No era su peculiar nombre un seudónimo ni un apodo, pues ni mucho menos tenía la fisionomía de su rostro el aspecto de un bóvido. Más bien al contrario, como Juan de Ocampo describiría: «animoso, noble arrogante, los cabellos rubios y los ojos azules y vivos, barba larga y crespa, mozo de treinta y seis años (edad se estima contaba en el momento de partir a La Florida), agudo de ingenio, era Álvar un caballero a todo lucir. Las mozas del Duero enamorábanse de él y los hombres temían su acero». En verdad, su apellido materno tiene origen tras la batalla de Las Navas de Tolosa, en 1212, cuando un pastor indicó al ejército cristiano un sendero por donde emboscar a los almohades, que se retiraban, señalado por un cráneo de buey. Tras el éxito de la maniobra el rey Alfonso VIII de Castilla otorgó al pastor, de anterior nombre Alhaja, el título hidalgo por bondad de costumbres de Cabeza de Vaca.
Siglos más tarde uno de sus descendientes, Álvar Núñez Cabeza de Vaca nació en Jerez de la Frontera, se sospecha que en la última década del XV, incertidumbre debida a que en la época aún no existían registros de nacimiento. Fue hijo de un matrimonio de hidalgos de buen pasar, pero contando aproximadamente con ocho años de edad, sus padres fallecieron dejándole al cuidado de una tía. Cuenta de sí mismo que recibió cierta educación elemental: aprendió a leer y escribir y a hacer cuentas básicas, algo poco habitual en la sociedad española de la época y aún más insólito en América.

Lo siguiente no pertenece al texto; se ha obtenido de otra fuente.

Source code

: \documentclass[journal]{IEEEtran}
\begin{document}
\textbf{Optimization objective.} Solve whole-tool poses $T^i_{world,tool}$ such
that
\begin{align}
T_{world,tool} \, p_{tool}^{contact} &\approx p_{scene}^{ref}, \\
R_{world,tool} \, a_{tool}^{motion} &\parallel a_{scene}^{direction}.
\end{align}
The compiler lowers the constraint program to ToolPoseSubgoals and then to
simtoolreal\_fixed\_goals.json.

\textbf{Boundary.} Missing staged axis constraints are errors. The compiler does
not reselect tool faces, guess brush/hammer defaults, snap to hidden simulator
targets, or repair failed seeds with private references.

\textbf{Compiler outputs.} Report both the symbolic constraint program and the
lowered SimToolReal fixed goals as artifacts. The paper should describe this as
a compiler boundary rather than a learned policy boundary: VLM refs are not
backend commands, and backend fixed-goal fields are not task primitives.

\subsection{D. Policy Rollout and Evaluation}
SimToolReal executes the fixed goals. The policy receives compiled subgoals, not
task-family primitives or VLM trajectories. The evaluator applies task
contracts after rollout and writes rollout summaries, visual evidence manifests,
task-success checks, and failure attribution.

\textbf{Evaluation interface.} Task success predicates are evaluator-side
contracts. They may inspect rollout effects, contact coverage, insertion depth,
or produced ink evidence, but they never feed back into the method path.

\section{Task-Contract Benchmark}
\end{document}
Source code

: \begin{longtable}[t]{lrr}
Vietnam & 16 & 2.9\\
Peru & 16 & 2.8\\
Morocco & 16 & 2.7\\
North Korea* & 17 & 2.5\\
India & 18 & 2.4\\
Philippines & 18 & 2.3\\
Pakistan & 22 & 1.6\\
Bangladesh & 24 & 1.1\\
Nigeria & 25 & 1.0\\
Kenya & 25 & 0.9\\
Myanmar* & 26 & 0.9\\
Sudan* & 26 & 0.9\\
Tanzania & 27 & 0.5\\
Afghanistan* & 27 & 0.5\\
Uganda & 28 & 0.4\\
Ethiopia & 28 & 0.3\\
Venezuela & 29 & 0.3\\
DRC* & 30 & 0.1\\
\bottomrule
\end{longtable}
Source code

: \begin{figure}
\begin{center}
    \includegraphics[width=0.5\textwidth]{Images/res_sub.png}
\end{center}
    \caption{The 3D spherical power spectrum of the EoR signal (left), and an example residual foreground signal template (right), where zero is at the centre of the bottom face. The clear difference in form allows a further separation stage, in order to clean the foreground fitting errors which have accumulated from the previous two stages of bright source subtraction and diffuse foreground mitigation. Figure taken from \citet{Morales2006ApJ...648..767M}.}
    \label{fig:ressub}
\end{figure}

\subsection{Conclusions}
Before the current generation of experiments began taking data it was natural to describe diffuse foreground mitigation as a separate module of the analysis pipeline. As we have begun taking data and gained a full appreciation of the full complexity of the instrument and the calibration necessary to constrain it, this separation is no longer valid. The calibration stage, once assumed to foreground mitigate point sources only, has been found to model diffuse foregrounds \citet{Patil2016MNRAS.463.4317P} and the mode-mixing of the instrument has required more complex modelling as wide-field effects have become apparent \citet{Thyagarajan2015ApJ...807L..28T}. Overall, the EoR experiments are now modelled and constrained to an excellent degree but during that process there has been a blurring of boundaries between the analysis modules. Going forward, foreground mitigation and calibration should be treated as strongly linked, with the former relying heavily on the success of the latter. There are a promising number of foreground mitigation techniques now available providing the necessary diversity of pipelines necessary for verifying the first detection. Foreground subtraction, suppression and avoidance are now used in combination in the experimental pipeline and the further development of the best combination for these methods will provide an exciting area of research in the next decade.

Dícese de él que fue un muchacho inquieto y con dieciséis años, mintiendo sobre su edad, se alistó en los tercios del ejército español. Fue a la Guerra de Italia (disputa entreFernando el Católico y Carlos VIII de Francia, que quería hacerse con el Reino de Nápoles) y participó bajo las órdenes de El Gran Capitán de las primeras grandes victorias españolas en Europa, las que comenzaron a fraguar el imperio español europeo. Después de varios años en Italia, tras ser herido en la batalla de Ravena, fue enviado a Castilla, donde participó en la guerra contra los comuneros castellanos, solapándose esta rebelión con una nueva guerra contra Francia, que había invadido Navarra. Nunca querría regresar a Nápoles, de cuya población dijo, equiparándola con los indios guaraníes, «toda es gente de guerra y poco fiar y tienen tanta astucia para guardarse de sus enemigos como si fuesen criados en plena guerra». Estas tempranas experiencias convirtieron al joven Álvar en un hombre que sabía manejar las armas y desenvolverse en un campo de batalla a la perfección. No obstante y quizás debido a esa inquietud que demostraba, hacia 1521 se dio cuenta de que el ejército no colmaba sus expectativas en parte porque, después de tanto recorrido y al no pertenecer a ninguna familia noble, no había obtenido puesto de ascenso y seguía siendo un simple hidalgo.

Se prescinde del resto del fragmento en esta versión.